Dataset
----------------------------------------

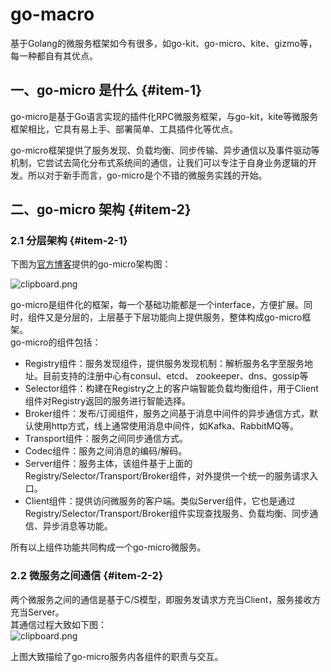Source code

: # go-macro

基于Golang的微服务框架如今有很多，如go-kit、go-micro、kite、gizmo等，每一种都自有其优点。

## 一、go-micro 是什么 {#item-1}

go-micro是基于Go语言实现的插件化RPC微服务框架，与go-kit，kite等微服务框架相比，它具有易上手、部署简单、工具插件化等优点。

go-micro框架提供了服务发现、负载均衡、同步传输、异步通信以及事件驱动等机制，它尝试去简化分布式系统间的通信，让我们可以专注于自身业务逻辑的开发。所以对于新手而言，go-micro是个不错的微服务实践的开始。

## 二、go-micro 架构 {#item-2}

### 2.1 分层架构 {#item-2-1}

下图为[官方博客](https://micro.mu/docs/go-micro-architecture.html#)提供的go-micro架构图：

![](https://segmentfault.com/img/bVblToP?w=753&h=164 "clipboard.png")

go-micro是组件化的框架，每一个基础功能都是一个interface，方便扩展。同时，组件又是分层的，上层基于下层功能向上提供服务，整体构成go-micro框架。  
go-micro的组件包括：

* Registry组件：服务发现组件，提供服务发现机制：解析服务名字至服务地址。目前支持的注册中心有consul、etcd、 zookeeper、dns、gossip等
* Selector组件：构建在Registry之上的客户端智能负载均衡组件，用于Client组件对Registry返回的服务进行智能选择。
* Broker组件：发布/订阅组件，服务之间基于消息中间件的异步通信方式，默认使用http方式，线上通常使用消息中间件，如Kafka、RabbitMQ等。
* Transport组件：服务之间同步通信方式。
* Codec组件：服务之间消息的编码/解码。
* Server组件：服务主体，该组件基于上面的Registry/Selector/Transport/Broker组件，对外提供一个统一的服务请求入口。
* Client组件：提供访问微服务的客户端。类似Server组件，它也是通过Registry/Selector/Transport/Broker组件实现查找服务、负载均衡、同步通信、异步消息等功能。

所有以上组件功能共同构成一个go-micro微服务。

### 2.2 微服务之间通信 {#item-2-2}

两个微服务之间的通信是基于C/S模型，即服务发请求方充当Client，服务接收方充当Server。  
其通信过程大致如下图：  
![](https://segmentfault.com/img/bVblToQ?w=1017&h=438 "clipboard.png")

上图大致描绘了go-micro服务内各组件的职责与交互。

----------------------------------------

Problem to solve
Each line, starting with the one that holds "### 2.2 微服务之间通信" and ending with the last line of the listing, is to be restated exactly.

Reply to the task
### 2.2 微服务之间通信 {#item-2-2}

两个微服务之间的通信是基于C/S模型，即服务发请求方充当Client，服务接收方充当Server。  
其通信过程大致如下图：  
![](https://segmentfault.com/img/bVblToQ?w=1017&h=438 "clipboard.png")

上图大致描绘了go-micro服务内各组件的职责与交互。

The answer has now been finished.